Productivity and investment has flatlined in the UK. The Economist in April this year pointed out that around 61% of Britons now regret Brexit and would oppose it if asked again.
Panorama
I sympathise to a small degree with the idea of the movement. The prospect of a market-leaning breakaway in the Southwest is also a counterbalance to pursuing a road to Zimbabwe at a national level.
The movement's growth could even provide impetus for reform at a national level. Let us assume the Democratic Alliance, (DA – which governs the Western Cape but is not pro-independence), brokers a deal. Instead of calling a Referendum on Independence, more powers such as policing are devolved in return for liberalisation of the economy in certain areas.

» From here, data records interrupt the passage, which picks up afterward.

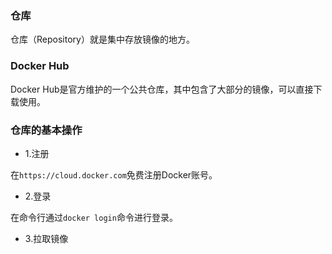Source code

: ### 仓库

仓库（Repository）就是集中存放镜像的地方。

### Docker Hub

Docker Hub是官方维护的一个公共仓库，其中包含了大部分的镜像，可以直接下载使用。

### 仓库的基本操作

* 1.注册  

在` https://cloud.docker.com `免费注册Docker账号。
* 2.登录

在命令行通过`docker login`命令进行登录。

* 3.拉取镜像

There are proven Oil and Gas reserves offshore the Western Cape. That may come into play if the movement gains momentum. But SA's loud environmental lobbies have prevented exploration and there likely lies reserves along the entirety of SA's coast.
The Bin
I acknowledge the Western Cape success story. The DA deserves credit for its clean governance there, both in the municipalities and in the provincial government, (despite continued inward migration). The record would suggest that the devolution of policing – as most countries in the world do – would also make the Western Cape much safer.
Nonetheless, the Western Cape success story does not chime with a lot of people elsewhere in the country for various reasons.

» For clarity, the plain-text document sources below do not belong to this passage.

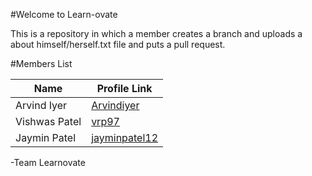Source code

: #Welcome to Learn-ovate

This is a repository in which a member creates a branch and uploads a about himself/herself.txt file and puts a pull request.

#Members List

Name 			| 	Profile Link
------------ 	| -------------
Arvind Iyer		| [Arvindiyer](https://github.com/arvindiyer)  
Vishwas Patel | [vrp97](https://github.com/vrp97)
Jaymin Patel  | [jayminpatel12](https://github.com/jayminpatel12)

-Team Learnovate   
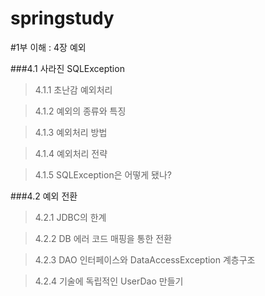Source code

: 

springstudy
===========

#1부 이해 : 4장 예외

###4.1 사라진 SQLException

>4.1.1 초난감 예외처리

>4.1.2 예외의 종류와 특징

>4.1.3 예외처리 방법

>4.1.4 예외처리 전략

>4.1.5 SQLException은 어떻게 됐나?

###4.2 예외 전환

>4.2.1 JDBC의 한계

>4.2.2 DB 에러 코드 매핑을 통한 전환

>4.2.3 DAO 인터페이스와 DataAccessException 계층구조

>4.2.4 기술에 독립적인 UserDao 만들기
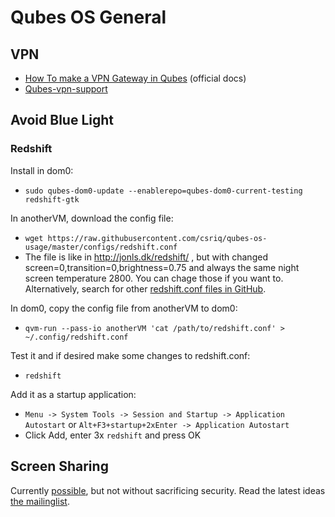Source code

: # Qubes OS General

## VPN
* [How To make a VPN Gateway in Qubes](https://www.qubes-os.org/doc/vpn/) (official docs)
* [Qubes-vpn-support](https://github.com/tasket/Qubes-vpn-support)

## Avoid Blue Light

### Redshift

Install in dom0:
* `sudo qubes-dom0-update --enablerepo=qubes-dom0-current-testing redshift-gtk`

In anotherVM, download the config file:
* `wget https://raw.githubusercontent.com/csriq/qubes-os-usage/master/configs/redshift.conf`
* The file is like in http://jonls.dk/redshift/ , but with changed screen=0,transition=0,brightness=0.75 and always the same night screen temperature 2800. You can chage those if you want to. Alternatively, search for other [redshift.conf files in GitHub](https://github.com/search?q=redshift.conf).

In dom0, copy the config file from anotherVM to dom0:
* `qvm-run --pass-io anotherVM 'cat /path/to/redshift.conf' > ~/.config/redshift.conf`

Test it and if desired make some changes to redshift.conf:
* `redshift`

Add it as a startup application:
* `Menu -> System Tools -> Session and Startup -> Application Autostart` or `Alt+F3+startup+2xEnter -> Application Autostart`
* Click Add, enter 3x `redshift` and press OK

## Screen Sharing

Currently [possible](https://www.mail-archive.com/qubes-users@googlegroups.com/msg18236.html), but not without sacrificing security. Read the latest ideas [the mailinglist](https://www.mail-archive.com/qubes-users@googlegroups.com/msg18929.html).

Independence advocates should remember that the Western Cape's continued success relies on the assumption that the good governance of the DA will continue.
Prior to the 2024 elections, the Western Cape was the only one of SA's nine provinces in which the DA governed. The pro-market leaning of the DA appeared to clash with what the Marxist-inspired ANC was 'doing-to-us' at a national level.
Then following the 2024 elections, the DA assumed governance at a national level, coalition government in KwaZulu-Natal and may in time lead the government of the capital province of Gauteng.
These are the years for South Africans to push in moving the dial towards a successful act of union, free from race-based politics for the first time.
The CIP did not gather enough signatures to stand in the 2024 National elections. The RP received 4,206 votes nationally, or 0.03% of the total.
Most seem to have the good sense that breaking up the Union of South Africa is an idea that belongs in the bin.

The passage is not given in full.